This study found living with a LTC during the COVID-19 pandemic had a major impact on multiple different aspects of mental health and wellbeing. Whilst some experiences of people living with LTCs mirrored those of people without [26], this study identified a range of themes with subthemes that were particular to living with a LTC during a pandemic. Themes included anxiety created by perceived consequences of catching COVID-19, the impact of shielding/isolation, impact on healthcare and anxiety created by uncertainty about the future. Each of these findings has clear implications for the continued management of the COVID-19 pandemic but also preparation for future epidemics, with these implications discussed below.

Participants commonly reported that anxiety about the perceived consequences of catching COVID-19 were having very negative impacts. This is in line with a free text analysis of 7039 participants with respiratory disease in the UK, a qualitative analysis of patients awaiting kidney transplant in Australia, a sample of people living with LTCs in India [16,17,18] and a large quantitative survey [9]. Individuals with certain LTCs are at elevated risk of worse outcomes if they catch COVID-19, and awareness of this appears high. This highlights the importance of providing helpful information on strategies to reduce risk, along with balanced and accurate messaging about level of risk for people with LTCs during epidemics, to help alleviate anxiety. In a rapid review of the psychological impact of quarantine in previous infectious disease outbreaks, lack of adequate information about level of risk was a key psychological stressor (as was fear of infection), so the authors recommend giving as much reliable information as possible as a mitigating strategy [26].

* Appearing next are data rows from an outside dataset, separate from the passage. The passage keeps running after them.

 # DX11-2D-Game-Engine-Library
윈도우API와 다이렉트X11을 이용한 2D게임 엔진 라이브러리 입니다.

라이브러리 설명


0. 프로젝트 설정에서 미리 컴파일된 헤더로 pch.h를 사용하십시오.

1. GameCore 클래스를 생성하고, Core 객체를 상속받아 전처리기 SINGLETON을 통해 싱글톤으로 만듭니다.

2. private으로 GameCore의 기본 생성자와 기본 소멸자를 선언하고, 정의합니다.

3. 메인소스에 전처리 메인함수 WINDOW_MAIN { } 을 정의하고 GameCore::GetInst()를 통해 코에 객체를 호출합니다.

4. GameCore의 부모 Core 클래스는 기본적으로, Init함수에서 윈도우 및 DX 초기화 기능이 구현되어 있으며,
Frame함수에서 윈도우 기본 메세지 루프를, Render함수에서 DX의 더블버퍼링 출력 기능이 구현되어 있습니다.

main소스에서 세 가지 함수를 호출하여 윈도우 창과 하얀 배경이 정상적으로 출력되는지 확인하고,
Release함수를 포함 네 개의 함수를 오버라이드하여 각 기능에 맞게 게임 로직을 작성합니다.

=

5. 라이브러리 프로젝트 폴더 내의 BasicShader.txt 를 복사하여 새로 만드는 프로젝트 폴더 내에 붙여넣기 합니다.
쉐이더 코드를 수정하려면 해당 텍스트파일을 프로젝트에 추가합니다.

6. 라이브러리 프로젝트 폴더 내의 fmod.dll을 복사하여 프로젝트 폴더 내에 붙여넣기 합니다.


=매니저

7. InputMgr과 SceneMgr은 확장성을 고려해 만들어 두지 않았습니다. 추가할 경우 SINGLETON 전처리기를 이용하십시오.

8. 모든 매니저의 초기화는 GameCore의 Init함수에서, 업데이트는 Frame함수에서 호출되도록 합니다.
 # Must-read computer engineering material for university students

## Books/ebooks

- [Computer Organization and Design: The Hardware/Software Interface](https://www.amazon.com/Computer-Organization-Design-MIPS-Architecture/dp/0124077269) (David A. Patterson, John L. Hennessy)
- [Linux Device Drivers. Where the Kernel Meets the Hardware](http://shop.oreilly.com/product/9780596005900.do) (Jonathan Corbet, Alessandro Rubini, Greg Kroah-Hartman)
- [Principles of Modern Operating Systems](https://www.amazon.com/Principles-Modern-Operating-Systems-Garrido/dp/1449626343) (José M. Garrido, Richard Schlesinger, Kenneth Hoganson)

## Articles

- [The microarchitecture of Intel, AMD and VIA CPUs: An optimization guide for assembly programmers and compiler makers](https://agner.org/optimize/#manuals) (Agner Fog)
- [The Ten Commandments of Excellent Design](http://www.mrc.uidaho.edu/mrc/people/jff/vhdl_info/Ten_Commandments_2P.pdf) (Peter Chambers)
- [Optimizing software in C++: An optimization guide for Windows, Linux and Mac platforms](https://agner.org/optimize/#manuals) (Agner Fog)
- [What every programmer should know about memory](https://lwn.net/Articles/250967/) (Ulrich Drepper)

Building on this, it is also important that support is available to ensure that any guidance introduced to reduce risk (like social distancing/isolating) are feasible and tolerable. For example, participants reported not always being able to access essential supplies whilst shielding, with concerns over this access playing a key role in determining how negatively lockdown guidance (particularly shielding/isolation) was experienced. This echoes findings from previous studies, including the study of participants with respiratory disease and a rapid review of the psychological impact of quarantine [16, 26]. These challenges led to some participants going out against advice to access essential supplies. Quantitative data from the ONS Shielding Behavioural Survey suggest that the need to access essential supplies was the most common reason for people breaking shielding [8]. Our participants reported practical factors, like timely receipt of Government shielding status, as having a major impact on whether they were eligible for priority schemes to receive deliveries of supplies, providing some clear targets for support for the continuing COVID-19 pandemic and future health emergencies.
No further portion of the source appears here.